Even by the base standards of today’s House G.O.P., which often resembles a ragtag protest group more than a government party, this was a slimy effort at diversion. “This is about distraction, distraction, distraction,” the veteran Democrat Sheila Jackson Lee, of Texas, accurately pointed out. But it was left to Hank Johnson, a seven-term Democratic congressman from Georgia, to deliver the most effective put-down of Gaetz. “The pot calling the kettle black is not something that we should do,” Johnson said. “I don’t know what members, if any, have had any problems with substance abuse, been busted in a D.U.I.—I don’t know. But, if I did, I wouldn’t raise it against anyone on this committee.” The titters that went around the hearing room as Johnson was speaking indicated that at least some of those present knew what he was referring to.

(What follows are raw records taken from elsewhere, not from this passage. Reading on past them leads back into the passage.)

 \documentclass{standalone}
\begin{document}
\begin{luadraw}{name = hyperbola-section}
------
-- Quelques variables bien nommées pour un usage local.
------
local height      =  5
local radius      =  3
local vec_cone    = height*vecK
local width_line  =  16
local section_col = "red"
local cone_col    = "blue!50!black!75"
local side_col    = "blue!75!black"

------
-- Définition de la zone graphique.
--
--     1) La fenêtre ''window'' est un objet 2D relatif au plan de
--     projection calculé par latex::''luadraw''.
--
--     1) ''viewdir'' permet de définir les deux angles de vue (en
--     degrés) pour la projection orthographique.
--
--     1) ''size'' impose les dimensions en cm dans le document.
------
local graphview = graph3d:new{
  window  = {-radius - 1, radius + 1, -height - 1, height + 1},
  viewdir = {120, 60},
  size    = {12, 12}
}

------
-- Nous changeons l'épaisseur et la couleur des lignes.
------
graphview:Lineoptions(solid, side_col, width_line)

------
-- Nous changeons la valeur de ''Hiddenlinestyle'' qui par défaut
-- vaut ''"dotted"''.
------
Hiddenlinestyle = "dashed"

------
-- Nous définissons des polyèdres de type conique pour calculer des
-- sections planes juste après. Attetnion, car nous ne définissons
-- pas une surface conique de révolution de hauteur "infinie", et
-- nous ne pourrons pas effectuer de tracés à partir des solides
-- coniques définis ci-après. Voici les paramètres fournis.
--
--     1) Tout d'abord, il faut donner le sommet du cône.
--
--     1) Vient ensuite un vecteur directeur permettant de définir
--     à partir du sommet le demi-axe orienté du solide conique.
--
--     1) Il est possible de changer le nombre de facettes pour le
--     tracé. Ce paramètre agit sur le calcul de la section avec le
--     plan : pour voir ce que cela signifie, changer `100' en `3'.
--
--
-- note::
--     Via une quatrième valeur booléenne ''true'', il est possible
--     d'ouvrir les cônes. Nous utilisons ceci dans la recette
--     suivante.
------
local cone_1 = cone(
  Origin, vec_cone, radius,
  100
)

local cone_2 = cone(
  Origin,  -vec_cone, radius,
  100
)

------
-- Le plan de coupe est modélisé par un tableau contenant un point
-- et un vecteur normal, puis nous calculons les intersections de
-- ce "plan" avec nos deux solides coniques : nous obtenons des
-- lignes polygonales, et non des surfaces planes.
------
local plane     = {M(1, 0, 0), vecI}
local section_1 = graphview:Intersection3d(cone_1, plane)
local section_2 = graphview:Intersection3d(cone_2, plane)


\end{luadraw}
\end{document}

Late one night in 2008, a police deputy stopped Gaetz’s car, for speeding, not far from the congressman’s home. In his incident report, the deputy said that Gaetz smelled of beer and that “his eyes were watery and bloodshot, and he swayed and staggered when he got out of the car.” The deputy arrested Gaetz and took him to a police station, where he was booked and photographed. For reasons that have never been entirely clear, the charges against Gaetz were later dropped. But, in an interview with the Tampa Bay Times , in 2014, Gaetz acknowledged that he had “made bad decisions that resulted in an arrest” and added, “that is sort of something that we all live with.”

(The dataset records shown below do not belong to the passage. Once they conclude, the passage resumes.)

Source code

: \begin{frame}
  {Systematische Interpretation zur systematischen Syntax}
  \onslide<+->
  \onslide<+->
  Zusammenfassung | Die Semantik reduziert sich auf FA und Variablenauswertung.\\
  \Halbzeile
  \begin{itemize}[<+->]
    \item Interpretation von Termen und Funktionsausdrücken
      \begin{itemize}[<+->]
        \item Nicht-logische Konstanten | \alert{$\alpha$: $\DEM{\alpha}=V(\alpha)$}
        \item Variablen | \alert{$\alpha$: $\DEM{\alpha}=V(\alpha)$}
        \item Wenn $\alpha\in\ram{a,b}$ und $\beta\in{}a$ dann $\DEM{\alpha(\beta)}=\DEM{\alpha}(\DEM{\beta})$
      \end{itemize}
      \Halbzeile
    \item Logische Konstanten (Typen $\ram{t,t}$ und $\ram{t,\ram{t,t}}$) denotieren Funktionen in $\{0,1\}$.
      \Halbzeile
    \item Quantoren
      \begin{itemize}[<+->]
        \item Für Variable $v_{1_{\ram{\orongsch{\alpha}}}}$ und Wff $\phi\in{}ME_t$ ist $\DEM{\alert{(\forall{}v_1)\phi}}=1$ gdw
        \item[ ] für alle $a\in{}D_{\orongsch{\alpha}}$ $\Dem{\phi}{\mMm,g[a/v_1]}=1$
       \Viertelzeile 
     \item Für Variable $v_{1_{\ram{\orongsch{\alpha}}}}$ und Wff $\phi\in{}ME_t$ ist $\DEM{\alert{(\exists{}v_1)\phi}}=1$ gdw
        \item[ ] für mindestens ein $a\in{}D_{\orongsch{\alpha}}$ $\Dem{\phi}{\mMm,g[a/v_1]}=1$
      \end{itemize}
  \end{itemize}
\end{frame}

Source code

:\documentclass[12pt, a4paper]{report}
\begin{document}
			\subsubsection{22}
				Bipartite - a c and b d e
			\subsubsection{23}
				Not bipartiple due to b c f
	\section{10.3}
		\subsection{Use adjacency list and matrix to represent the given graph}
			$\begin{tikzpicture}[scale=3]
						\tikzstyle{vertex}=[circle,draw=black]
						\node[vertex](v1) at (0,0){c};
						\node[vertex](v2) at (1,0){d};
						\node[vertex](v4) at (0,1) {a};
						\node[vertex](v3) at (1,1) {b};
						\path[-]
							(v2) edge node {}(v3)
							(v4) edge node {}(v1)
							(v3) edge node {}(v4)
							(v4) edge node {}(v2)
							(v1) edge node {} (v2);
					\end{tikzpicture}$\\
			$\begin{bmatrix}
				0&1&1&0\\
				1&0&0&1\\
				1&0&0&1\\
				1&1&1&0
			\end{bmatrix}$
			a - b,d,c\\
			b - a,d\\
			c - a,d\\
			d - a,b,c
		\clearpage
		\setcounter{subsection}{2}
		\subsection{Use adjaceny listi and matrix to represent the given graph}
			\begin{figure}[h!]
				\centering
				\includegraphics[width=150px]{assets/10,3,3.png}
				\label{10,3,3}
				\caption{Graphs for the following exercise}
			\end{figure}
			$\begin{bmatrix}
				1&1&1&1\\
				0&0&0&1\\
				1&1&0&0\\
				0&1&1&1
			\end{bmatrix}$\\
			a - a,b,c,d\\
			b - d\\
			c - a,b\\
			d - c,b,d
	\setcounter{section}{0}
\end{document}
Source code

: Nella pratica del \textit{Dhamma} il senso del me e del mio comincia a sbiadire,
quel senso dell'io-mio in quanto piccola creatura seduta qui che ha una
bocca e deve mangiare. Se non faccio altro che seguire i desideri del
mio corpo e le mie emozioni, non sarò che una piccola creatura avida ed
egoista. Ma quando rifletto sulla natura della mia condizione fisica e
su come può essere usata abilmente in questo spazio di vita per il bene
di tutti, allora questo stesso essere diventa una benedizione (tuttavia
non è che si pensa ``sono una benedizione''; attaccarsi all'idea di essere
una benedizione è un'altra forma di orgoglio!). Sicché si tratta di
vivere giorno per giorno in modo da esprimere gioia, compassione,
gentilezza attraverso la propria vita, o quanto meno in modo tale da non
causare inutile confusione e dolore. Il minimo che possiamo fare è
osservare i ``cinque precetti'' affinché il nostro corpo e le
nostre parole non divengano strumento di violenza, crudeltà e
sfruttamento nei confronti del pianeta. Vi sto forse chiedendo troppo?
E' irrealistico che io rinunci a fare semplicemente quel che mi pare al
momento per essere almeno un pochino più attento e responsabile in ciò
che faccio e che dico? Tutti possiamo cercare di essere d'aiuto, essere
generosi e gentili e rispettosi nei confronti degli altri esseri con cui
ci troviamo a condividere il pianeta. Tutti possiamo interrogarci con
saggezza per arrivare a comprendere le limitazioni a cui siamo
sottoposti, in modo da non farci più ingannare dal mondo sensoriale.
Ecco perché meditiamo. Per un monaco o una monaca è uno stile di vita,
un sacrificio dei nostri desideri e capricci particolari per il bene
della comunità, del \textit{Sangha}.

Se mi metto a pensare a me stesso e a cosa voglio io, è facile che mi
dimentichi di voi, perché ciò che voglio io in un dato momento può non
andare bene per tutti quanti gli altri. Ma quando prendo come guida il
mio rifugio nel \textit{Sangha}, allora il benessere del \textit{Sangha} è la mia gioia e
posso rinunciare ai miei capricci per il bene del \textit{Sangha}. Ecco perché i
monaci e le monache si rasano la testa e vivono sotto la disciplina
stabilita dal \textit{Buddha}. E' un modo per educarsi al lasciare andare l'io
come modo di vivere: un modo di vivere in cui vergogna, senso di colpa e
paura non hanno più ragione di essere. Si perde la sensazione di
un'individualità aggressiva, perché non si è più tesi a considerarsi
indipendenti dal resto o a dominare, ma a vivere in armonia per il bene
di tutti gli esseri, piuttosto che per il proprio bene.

If you think, for a moment, that Johnson’s rebuke was sufficient to shame Gaetz into silence, you haven’t been paying attention for the past few months. In their fealty to Trump, many members of the House G.O.P. are entirely shameless and more than a bit bonkers. Given a second opportunity to speak, Gaetz brought up Hillary Clinton—why not?—and said he was just glad that the country now had a President who is concerned about corruption.

He wasn’t the only Republican to speak in favor of his amendment, of course. Another was Louie Gohmert, the Texan who once issued a dire warning about “terror babies” and who, on Wednesday night, as the hearing started, read out the name of an official who has been identified, in some reports, as the intelligence whistle-blower. In weighing in on Gaetz’s amendment, Gohmert followed his example and brought up Clinton. He also offered a novel theory that she was somehow responsible for the Democrats’ impeachment of Trump. “What we continue to see is projection,” Gohmert said. “Someone on their side engages in illicit conduct and that is what they accuse President Trump of doing.”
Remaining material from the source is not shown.